At the beginning of August 2015 we posted a news story about Supermicro releasing its new line of GPU/Xeon Phi SuperServers, the 1a028GQ-TRT and 4028GQ-TRT to be more precise. Supermicro X10 GPU/ Xeon Phi SuperServer Solutions Overview. Today in the Lab we will be taking a look at the 1U 4x GPU/Xeon Phi 1028GQ-TRT solution. This 1U system packs 4 GPUs and two Xeon E5 V3 processors making it a higher density compute option.
Supermicro 1028GQ-TRT Key Features
- Dual socket R3 (LGA 2011) supports Intel Xeon processor E5-2600 v3 family; QPI up to 9.6GT/s
- Up to 1TB ECC, up to DDR4 2133MHz; 16x DIMM slots
- 4x PCIe 3.0 x16 slots (4x GPU/Xeon Phi cards opt.), 2x PCIe, 3.0 x8 (in x16) LP slot
- Dual port 10GbE LAN
- 2x 2.5″ hot-swap drive bays, 2x 2.5″ internal drive bays
- 9x 4cm heavy duty counter-rotating fans with air shroud & optimal fan speed control
- 2000W redundant power supplies (Platinum Level 94%+)
The 1028GQ-TRT offers direct CPU connection to GPU’s through 4x PCIe 3.0 x16 slots to achieve low latency and reduce power consumption. This system supports up to four Nvidia Tesla cards including K80 dual-GPU accelerators up to 300 watts, AMD FirePro Server GPUs or Intel Xeon Phi cards. Installing GPU’s is simple and no complex cabling or repeaters are required.
Cooling fans placed at the front of the server allow for direct outside of box air flow to keep the GPU’s cool and running smoothly. Storage provisions include front 2x 2.5” Hot-swap internal and 2x 2.5” internal bays. Network needs are supplied with 2x 10GbE LAN and remote management ports, in addition there are two PCIe 3.0 x8 (in x16) low-profile slots available for expansion cards in the back of the server.
Supermicro 1028GQ-TRT hardware
Here we are looking at the front of the 1028GQ-TRT which is dominated by air flow access to provide cooling for the GPU/CPU’s. On the left side we have 2x 2.5” Hot-swap storage bays and over on the far right are power and reset buttons.

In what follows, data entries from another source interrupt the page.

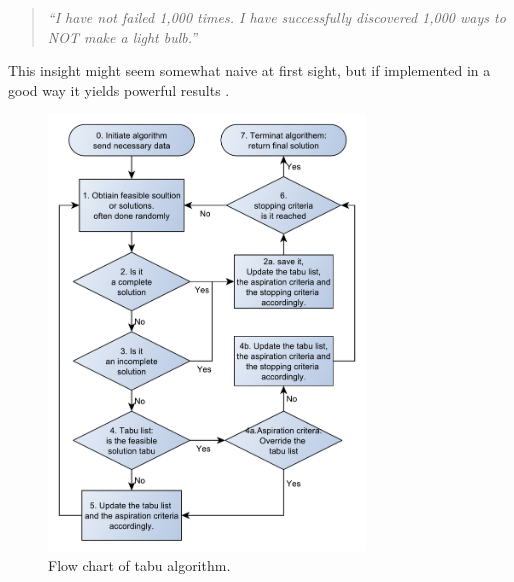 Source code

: \begin{quotation}
\emph{``I have not failed 1,000 times.  I have
successfully discovered 1,000 ways to NOT make a light bulb.''}
\end{quotation}
This insight might seem somewhat naive at first sight, but if implemented in a good way it yields powerful results \cite{canada}.
\begin{figure}[!h]
	\centering
	\includegraphics[width=0.75\textwidth,height=0.70\textheight]{chapter_4_methods/ny_generel}
  	\caption[Generic flow chart of tabu algorithm]
  	{Flow chart of tabu algorithm.}
	\label{t1}
\end{figure}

At the back of the server we find the 2x 2000 watt redundant power supplies with 2x 10GbE (10Gbase-T) and remote management ports and 2x USB 3.0 ports right next to those. VGA output is also provided right next two these ports. 10Gbase-T allows for flexibility integrating into existing Cat6/ Cat6a infrastructure at either 1GbE or 10GbE speeds.
Next are 2x PCIe 3.0 x8 (in x16) low-profile slots and the first GPU cooling vent.
At the front left of the server we find the 2x 2.5” hot-swap drive bays, directly behind these are the 2x 2.5” internal drive bays.
The redundant 2000 watt (1+1) platinum level high-efficiency power supplies are simple to remove and install.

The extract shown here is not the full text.